Figure 5. Knockdown of FABP9 mRNA in highly malignant prostate cancer cells and testing the invasiveness of the transfectants expressing reduced levels of FABP9

A. Effect of mRNA knockdown on FABP9 expression in PC3-M cells. a. Western blot analysis of FABP9 expressed in PC3-M cells and cells transiently transfected with 3 different siRNAs. To standardize the immune reactions, β-actin antibody was incubated with the same blot. b. relative levels of FABP9 in PC3-M cells after transient transfection. The level of FABP9 in parental PC3-M was set at 1.0 and levels expressed in other transiently-transfected cells with the controls and different siRNAs were obtained by relating to that in parental cells. c.
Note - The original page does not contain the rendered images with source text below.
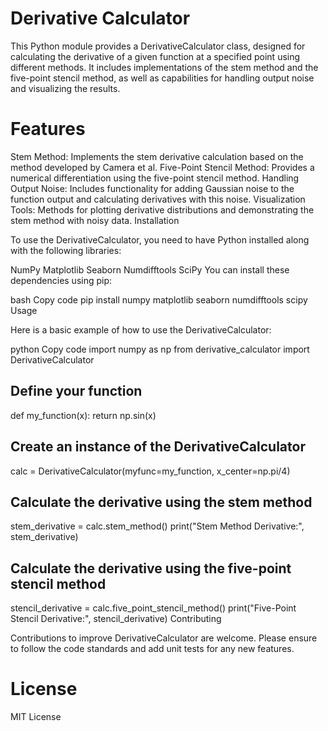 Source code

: # Derivative Calculator

This Python module provides a DerivativeCalculator class, designed for calculating the derivative of a given function at a specified point using different methods. It includes implementations of the stem method and the five-point stencil method, as well as capabilities for handling output noise and visualizing the results.

# Features

Stem Method: Implements the stem derivative calculation based on the method developed by Camera et al.
Five-Point Stencil Method: Provides a numerical differentiation using the five-point stencil method.
Handling Output Noise: Includes functionality for adding Gaussian noise to the function output and calculating derivatives with this noise.
Visualization Tools: Methods for plotting derivative distributions and demonstrating the stem method with noisy data.
Installation

To use the DerivativeCalculator, you need to have Python installed along with the following libraries:

NumPy
Matplotlib
Seaborn
Numdifftools
SciPy
You can install these dependencies using pip:

bash
Copy code
pip install numpy matplotlib seaborn numdifftools scipy
Usage

Here is a basic example of how to use the DerivativeCalculator:

python
Copy code
import numpy as np
from derivative_calculator import DerivativeCalculator

## Define your function
def my_function(x):
    return np.sin(x)

## Create an instance of the DerivativeCalculator
calc = DerivativeCalculator(myfunc=my_function, x_center=np.pi/4)

## Calculate the derivative using the stem method
stem_derivative = calc.stem_method()
print("Stem Method Derivative:", stem_derivative)

## Calculate the derivative using the five-point stencil method
stencil_derivative = calc.five_point_stencil_method()
print("Five-Point Stencil Derivative:", stencil_derivative)
Contributing

Contributions to improve DerivativeCalculator are welcome. Please ensure to follow the code standards and add unit tests for any new features.

# License

MIT License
Western blot analysis of FABP9 in control PC3-M cells and 5 different clones generated by transfection with the shRNA based on siRNA-3. To standardize the immune reactions, β-actin antibody was incubated with the same blot. d. The relative levels of FABP9 in PC3-M transfected with scramble shRNA control was set at 1.0 and levels expressed in other transfected cell lines were obtained by comparing with the control. e. Western blot analysis of FABP5 in transfectants expressing reduced levels of FABP9. f. The relative levels of FABP5 in PC3-M cells and transfectants expressing reduced levels of FABP9. B. The effect of FABP9 suppression on invasiveness of transfectant cells. The results (mean ± SD) were obtained from 3 separate experiments. Insert picture: 3 panels represent the invasiveness of the control, moderately suppressed (M) and highly suppressed (H) cells respectively.